## Problem requirements
Once you have checked each line below for the word "radical", give the number of lines that have it and nothing further.

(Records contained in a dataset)
□ □ □

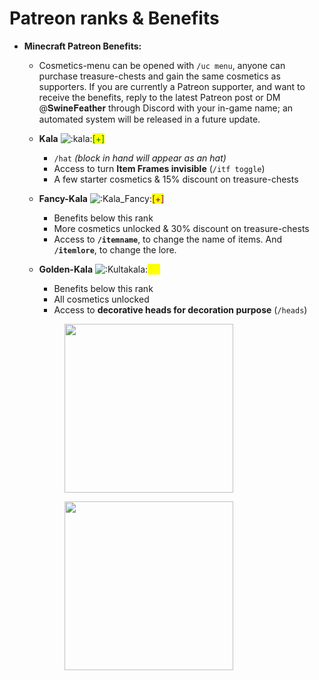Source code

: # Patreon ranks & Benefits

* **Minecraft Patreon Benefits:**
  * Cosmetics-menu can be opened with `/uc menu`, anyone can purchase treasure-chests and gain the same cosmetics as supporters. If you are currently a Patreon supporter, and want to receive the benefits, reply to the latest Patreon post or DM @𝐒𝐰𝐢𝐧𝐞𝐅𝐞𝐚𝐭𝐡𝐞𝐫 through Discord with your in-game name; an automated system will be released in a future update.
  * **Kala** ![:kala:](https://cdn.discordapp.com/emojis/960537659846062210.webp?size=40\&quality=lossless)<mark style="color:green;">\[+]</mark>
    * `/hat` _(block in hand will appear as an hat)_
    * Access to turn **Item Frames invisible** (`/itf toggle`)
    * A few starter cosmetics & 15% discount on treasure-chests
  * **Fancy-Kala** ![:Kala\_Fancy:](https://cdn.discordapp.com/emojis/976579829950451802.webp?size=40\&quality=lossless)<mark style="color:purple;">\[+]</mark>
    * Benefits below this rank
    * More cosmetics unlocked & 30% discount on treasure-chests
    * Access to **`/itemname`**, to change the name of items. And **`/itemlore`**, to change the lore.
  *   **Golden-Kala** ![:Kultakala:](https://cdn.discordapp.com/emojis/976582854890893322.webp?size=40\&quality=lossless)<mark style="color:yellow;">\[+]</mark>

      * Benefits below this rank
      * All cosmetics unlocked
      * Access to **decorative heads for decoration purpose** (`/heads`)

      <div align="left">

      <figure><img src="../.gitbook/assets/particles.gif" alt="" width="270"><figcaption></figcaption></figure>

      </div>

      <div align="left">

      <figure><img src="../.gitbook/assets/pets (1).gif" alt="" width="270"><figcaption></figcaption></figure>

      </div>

□ □ □

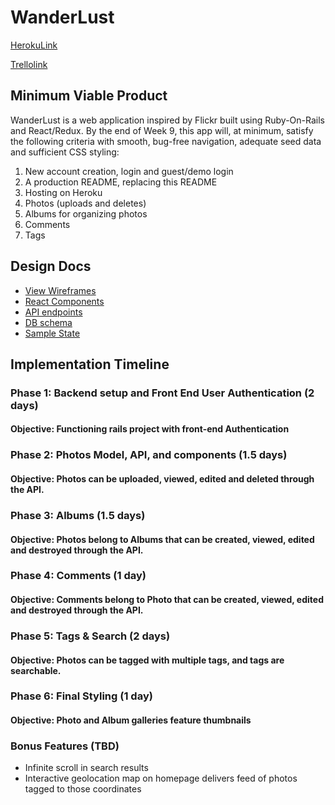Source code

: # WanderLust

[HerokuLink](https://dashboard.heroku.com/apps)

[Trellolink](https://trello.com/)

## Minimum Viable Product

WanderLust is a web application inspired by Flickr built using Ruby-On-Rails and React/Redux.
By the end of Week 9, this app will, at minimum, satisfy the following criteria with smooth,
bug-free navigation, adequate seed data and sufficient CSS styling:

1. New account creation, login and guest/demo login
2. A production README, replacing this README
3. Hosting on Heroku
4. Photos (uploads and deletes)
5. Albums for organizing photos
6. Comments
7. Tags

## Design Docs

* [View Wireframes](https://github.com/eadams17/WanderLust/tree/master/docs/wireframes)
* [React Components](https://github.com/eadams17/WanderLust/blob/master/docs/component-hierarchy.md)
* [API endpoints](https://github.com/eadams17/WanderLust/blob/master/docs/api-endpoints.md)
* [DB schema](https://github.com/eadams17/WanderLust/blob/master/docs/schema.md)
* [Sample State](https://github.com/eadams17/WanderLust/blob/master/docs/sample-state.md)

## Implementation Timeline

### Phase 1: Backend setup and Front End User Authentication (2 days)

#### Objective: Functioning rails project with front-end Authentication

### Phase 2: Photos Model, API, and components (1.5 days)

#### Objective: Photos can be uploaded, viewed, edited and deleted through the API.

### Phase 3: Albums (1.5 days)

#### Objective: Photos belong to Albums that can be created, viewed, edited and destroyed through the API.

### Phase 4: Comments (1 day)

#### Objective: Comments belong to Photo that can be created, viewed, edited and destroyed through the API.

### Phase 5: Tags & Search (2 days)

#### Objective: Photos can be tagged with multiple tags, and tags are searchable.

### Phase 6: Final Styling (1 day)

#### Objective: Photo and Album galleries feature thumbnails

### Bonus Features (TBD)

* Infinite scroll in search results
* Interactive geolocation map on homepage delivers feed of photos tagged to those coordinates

□ □ □

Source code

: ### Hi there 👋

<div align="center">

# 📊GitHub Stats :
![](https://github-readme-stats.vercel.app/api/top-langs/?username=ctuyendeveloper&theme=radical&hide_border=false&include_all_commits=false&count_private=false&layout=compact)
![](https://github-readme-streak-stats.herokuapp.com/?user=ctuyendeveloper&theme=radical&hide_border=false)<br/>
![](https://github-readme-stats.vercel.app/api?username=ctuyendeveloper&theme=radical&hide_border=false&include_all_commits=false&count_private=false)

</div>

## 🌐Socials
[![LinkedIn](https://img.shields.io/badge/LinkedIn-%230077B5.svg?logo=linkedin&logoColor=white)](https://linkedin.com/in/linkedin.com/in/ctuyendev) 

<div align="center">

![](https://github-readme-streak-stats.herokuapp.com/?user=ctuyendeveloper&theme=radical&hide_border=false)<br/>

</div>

□ □ □

## Written solution
4